Part of the issue here is the end of Christendom, something we who've read missional church texts know all about. It's about how the Christian faith has been moved from the centre to the margins of our culture - quite rightly in my view; it's where we belong.
But the upshot of this is that all opinions are now equal and therefore are equally fair game. And this is still a relatively new experience for Christians, especially those of a certain age and those who grew up in Christian families. For them it feels personal; their faith is being attacked now in a way that would have been unthinkable 30 to 50 years ago. And that's uncomfortable.
So, it's made me think about how we help people in church to think about their faith.
People were talking last night about such opposition calling for spiritual warfare. And I guess that's true. But it depends on how you understand spiritual warfare. For me the idea is much more about how we live than how we battle unseen spiritual powers. I tried to sum my view up in these lines:
In the early hours
writing these lines
aware of unearthly powers
in unsettling times;
war rages on our TV screens, the front line’s in my soul:
your light and these neon dreams still wrestling for control.
cause I hanker for the good life that work and money brings,
seeking the products as advertised and clinging to these things…

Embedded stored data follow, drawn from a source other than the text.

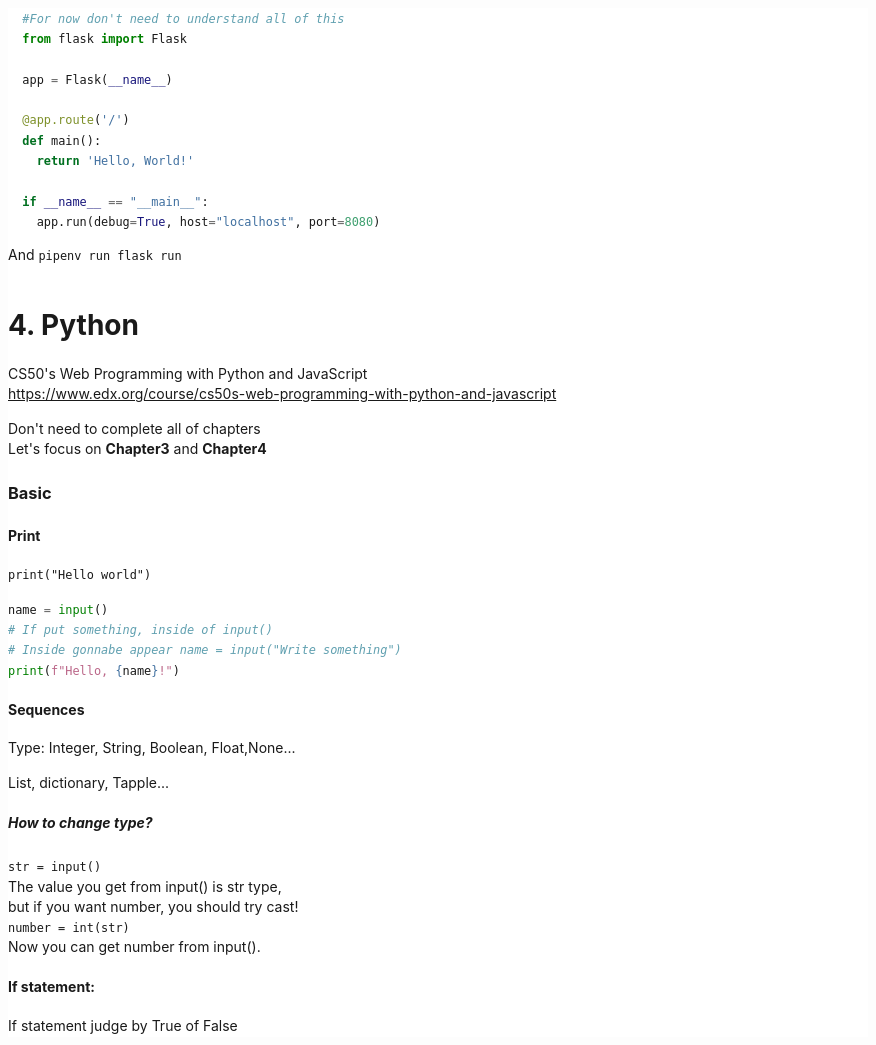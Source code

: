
 ```Python
  #For now don't need to understand all of this
  from flask import Flask

  app = Flask(__name__)

  @app.route('/')
  def main():
    return 'Hello, World!'

  if __name__ == "__main__":
    app.run(debug=True, host="localhost", port=8080)

```

And `pipenv run flask run`

# 4. Python

CS50's Web Programming with Python and JavaScript  
https://www.edx.org/course/cs50s-web-programming-with-python-and-javascript

Don't need to complete all of chapters  
Let's focus on **Chapter3** and **Chapter4**

### Basic

#### Print

`print("Hello world")`

```Python
name = input()
# If put something, inside of input()
# Inside gonnabe appear name = input("Write something")
print(f"Hello, {name}!")
```

#### Sequences

Type: Integer, String, Boolean, Float,None...

List, dictionary, Tapple...

##### How to change type?

`str = input()`  
The value you get from input() is str type,  
but if you want number, you should try cast!  
`number = int(str)`  
Now you can get number from input().

#### If statement:

If statement judge by True of False
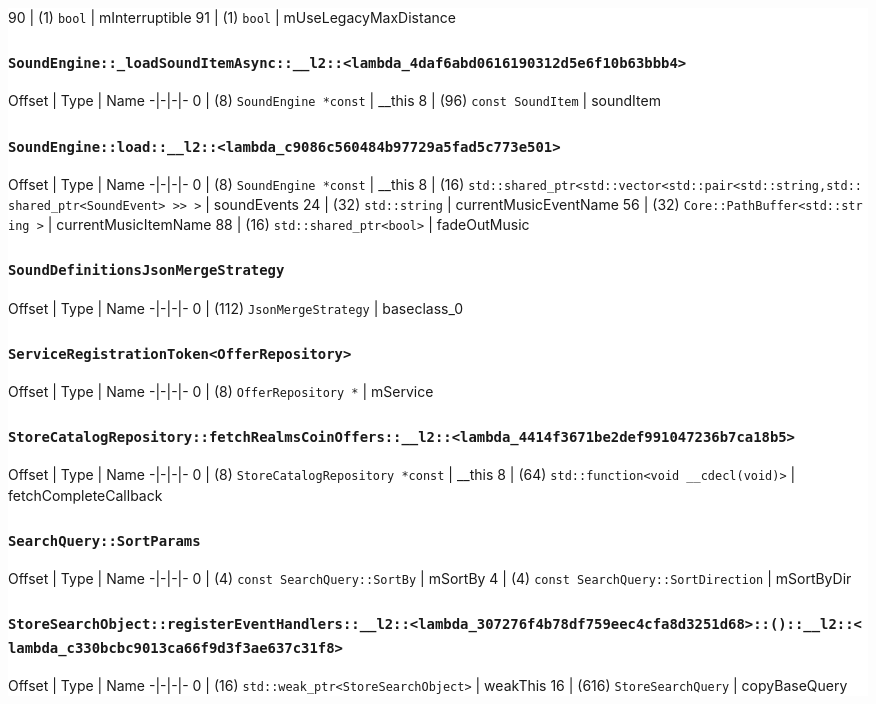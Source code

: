90 | (1) `bool` | mInterruptible
91 | (1) `bool` | mUseLegacyMaxDistance


### `SoundEngine::_loadSoundItemAsync::__l2::<lambda_4daf6abd0616190312d5e6f10b63bbb4>`
Offset | Type | Name
-|-|-|-
0 | (8) `SoundEngine *const` | __this
8 | (96) `const SoundItem` | soundItem


### `SoundEngine::load::__l2::<lambda_c9086c560484b97729a5fad5c773e501>`
Offset | Type | Name
-|-|-|-
0 | (8) `SoundEngine *const` | __this
8 | (16) `std::shared_ptr<std::vector<std::pair<std::string,std::shared_ptr<SoundEvent> >> >` | soundEvents
24 | (32) `std::string` | currentMusicEventName
56 | (32) `Core::PathBuffer<std::string >` | currentMusicItemName
88 | (16) `std::shared_ptr<bool>` | fadeOutMusic


### `SoundDefinitionsJsonMergeStrategy`
Offset | Type | Name
-|-|-|-
0 | (112) `JsonMergeStrategy` | baseclass_0


### `ServiceRegistrationToken<OfferRepository>`
Offset | Type | Name
-|-|-|-
0 | (8) `OfferRepository *` | mService


### `StoreCatalogRepository::fetchRealmsCoinOffers::__l2::<lambda_4414f3671be2def991047236b7ca18b5>`
Offset | Type | Name
-|-|-|-
0 | (8) `StoreCatalogRepository *const` | __this
8 | (64) `std::function<void __cdecl(void)>` | fetchCompleteCallback


### `SearchQuery::SortParams`
Offset | Type | Name
-|-|-|-
0 | (4) `const SearchQuery::SortBy` | mSortBy
4 | (4) `const SearchQuery::SortDirection` | mSortByDir


### `StoreSearchObject::registerEventHandlers::__l2::<lambda_307276f4b78df759eec4cfa8d3251d68>::()::__l2::<lambda_c330bcbc9013ca66f9d3f3ae637c31f8>`
Offset | Type | Name
-|-|-|-
0 | (16) `std::weak_ptr<StoreSearchObject>` | weakThis
16 | (616) `StoreSearchQuery` | copyBaseQuery

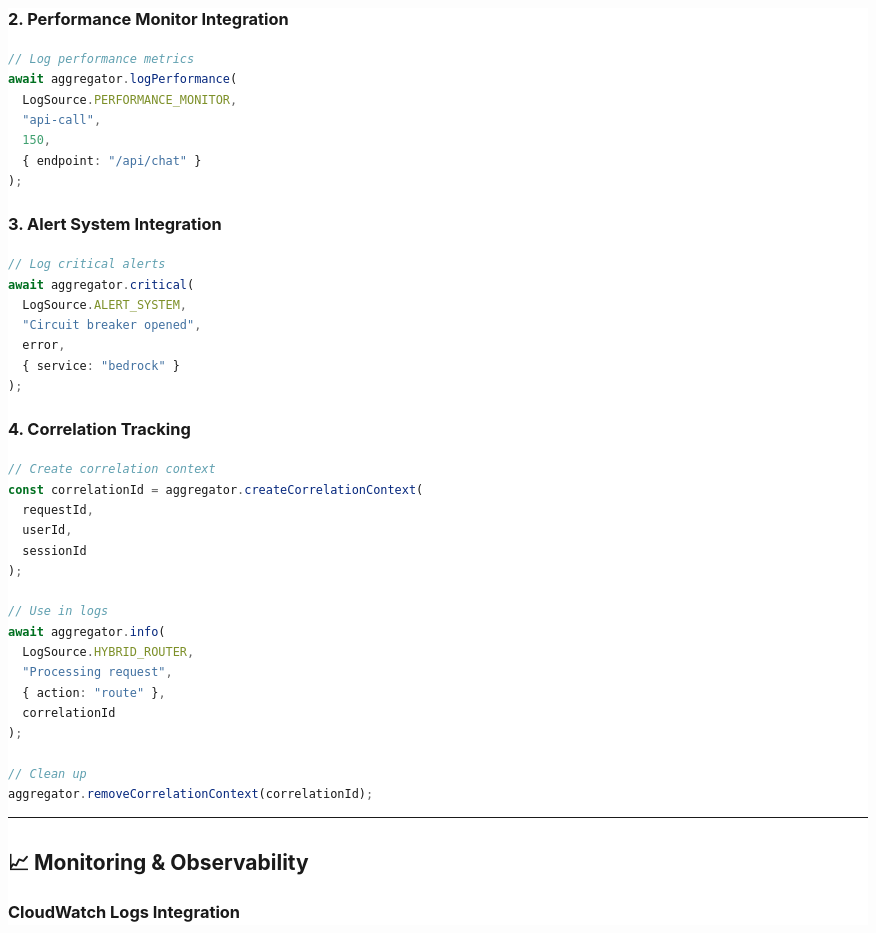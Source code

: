 ### 2. Performance Monitor Integration

```typescript
// Log performance metrics
await aggregator.logPerformance(
  LogSource.PERFORMANCE_MONITOR,
  "api-call",
  150,
  { endpoint: "/api/chat" }
);
```

### 3. Alert System Integration

```typescript
// Log critical alerts
await aggregator.critical(
  LogSource.ALERT_SYSTEM,
  "Circuit breaker opened",
  error,
  { service: "bedrock" }
);
```

### 4. Correlation Tracking

```typescript
// Create correlation context
const correlationId = aggregator.createCorrelationContext(
  requestId,
  userId,
  sessionId
);

// Use in logs
await aggregator.info(
  LogSource.HYBRID_ROUTER,
  "Processing request",
  { action: "route" },
  correlationId
);

// Clean up
aggregator.removeCorrelationContext(correlationId);
```

---

## 📈 Monitoring & Observability

### CloudWatch Logs Integration
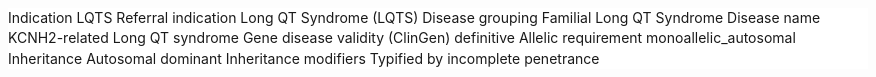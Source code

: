 <tr>
<td style="text-align:left;width: 6cm; ">
Indication
</td>
<td style="text-align:left;">
LQTS
</td>
</tr>
<tr>
<td style="text-align:left;width: 6cm; ">
Referral indication
</td>
<td style="text-align:left;">
Long QT Syndrome (LQTS)
</td>
</tr>
<tr>
<td style="text-align:left;width: 6cm; ">
Disease grouping
</td>
<td style="text-align:left;">
Familial Long QT Syndrome
</td>
</tr>
<tr>
<td style="text-align:left;width: 6cm; font-weight: bold;">
Disease name
</td>
<td style="text-align:left;font-weight: bold;">
KCNH2-related Long QT syndrome
</td>
</tr>
<tr>
<td style="text-align:left;width: 6cm; ">
Gene disease validity (ClinGen)
</td>
<td style="text-align:left;">
definitive
</td>
</tr>
<tr>
<td style="text-align:left;width: 6cm; ">
Allelic requirement
</td>
<td style="text-align:left;">
monoallelic_autosomal
</td>
</tr>
<tr>
<td style="text-align:left;width: 6cm; ">
Inheritance
</td>
<td style="text-align:left;">
Autosomal dominant
</td>
</tr>
<tr>
<td style="text-align:left;width: 6cm; ">
Inheritance modifiers
</td>
<td style="text-align:left;">
Typified by incomplete penetrance
</td>
</tr>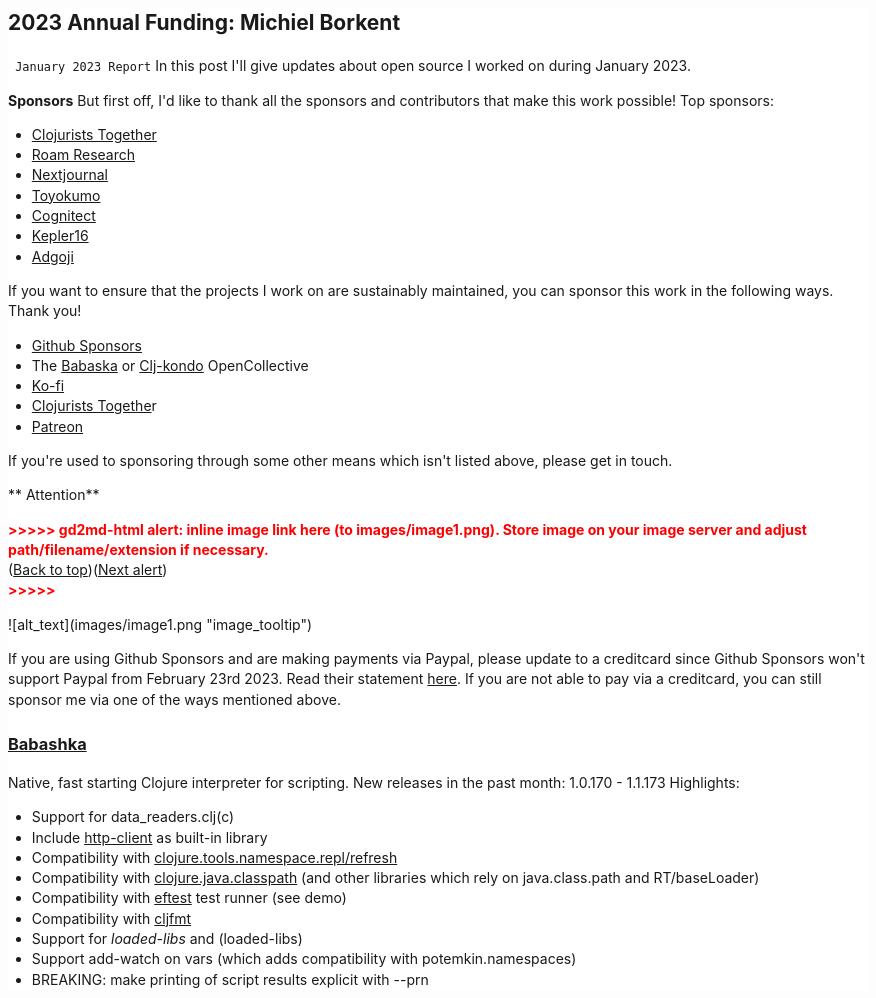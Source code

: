 



## 2023 Annual Funding: Michiel Borkent 

**<code>** January 2023 Report</code> </strong>In this post I'll give updates about open source I worked on during January 2023.

**Sponsors**
But first off, I'd like to thank all the sponsors and contributors that make this work possible! Top sponsors:
* [Clojurists Together](https://clojuriststogether.org/)
* [Roam Research](https://roamresearch.com/)
* [Nextjournal](https://nextjournal.com/)
* [Toyokumo](https://toyokumo.co.jp/)
* [Cognitect](https://www.cognitect.com/)
* [Kepler16](https://kepler16.com/)
* [Adgoji](https://www.adgoji.com/)

If you want to ensure that the projects I work on are sustainably maintained, you can sponsor this work in the following ways. Thank you!
* [Github Sponsors](https://github.com/sponsors/borkdude)
* The [Babaska](https://opencollective.com/babashka) or [Clj-kondo](https://opencollective.com/clj-kondo) OpenCollective
* [Ko-fi](https://ko-fi.com/borkdude)
* [Clojurists Togethe](https://www.clojuriststogether.org/)r
* [Patreon](https://www.patreon.com/borkdude)

If you're used to sponsoring through some other means which isn't listed above, please get in touch.

** Attention** 

<p id="gdcalert1" ><span style="color: red; font-weight: bold">>>>>>  gd2md-html alert: inline image link here (to images/image1.png). Store image on your image server and adjust path/filename/extension if necessary. </span><br>(<a href="#">Back to top</a>)(<a href="#gdcalert2">Next alert</a>)<br><span style="color: red; font-weight: bold">>>>>> </span></p>
![alt_text](images/image1.png "image_tooltip")


If you are using Github Sponsors and are making payments via Paypal, please update to a creditcard since Github Sponsors won't support Paypal from February 23rd 2023. Read their statement [here](https://github.blog/changelog/2023-01-23-github-sponsors-will-stop-supporting-paypal/). If you are not able to pay via a creditcard, you can still sponsor me via one of the ways mentioned above.

### [Babashka](https://github.com/babashka/babashka) 

Native, fast starting Clojure interpreter for scripting. New releases in the past month: 1.0.170 - 1.1.173 Highlights: 
* Support for data_readers.clj(c)
* Include [http-client](https://github.com/babashka/http-client) as built-in library
* Compatibility with [clojure.tools.namespace.repl/refresh](https://github.com/clojure/tools.namespace)
* Compatibility with [clojure.java.classpath](https://github.com/clojure/java.classpath) (and other libraries which rely on java.class.path and RT/baseLoader)
* Compatibility with [eftest](https://github.com/weavejester/eftest) test runner (see demo)
* Compatibility with [cljfmt](https://github.com/weavejester/cljfmt)
* Support for *loaded-libs* and (loaded-libs)
* Support add-watch on vars (which adds compatibility with potemkin.namespaces)
* BREAKING: make printing of script results explicit with --prn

I’m not looking for a way out, Lord,
just some high ground so I can see
this game and its many rich rewards
in the light of all you have for me…
So we overcome evil by doing good, according to Romans 12; and we take thinking captive so that we can demolish arguments, according to 2 Corinthians 10. This means that we know how to think and how that thinking works itself out into the way we live. And the church's 'teaching' programme should be addressing that in a variety of ways.
It's back to that issue I keep returning to in this blog, discipleship. There are two facets to it here: how we can be disciples in today's challenging environment and how does what we do in church help?
Lots to think about there...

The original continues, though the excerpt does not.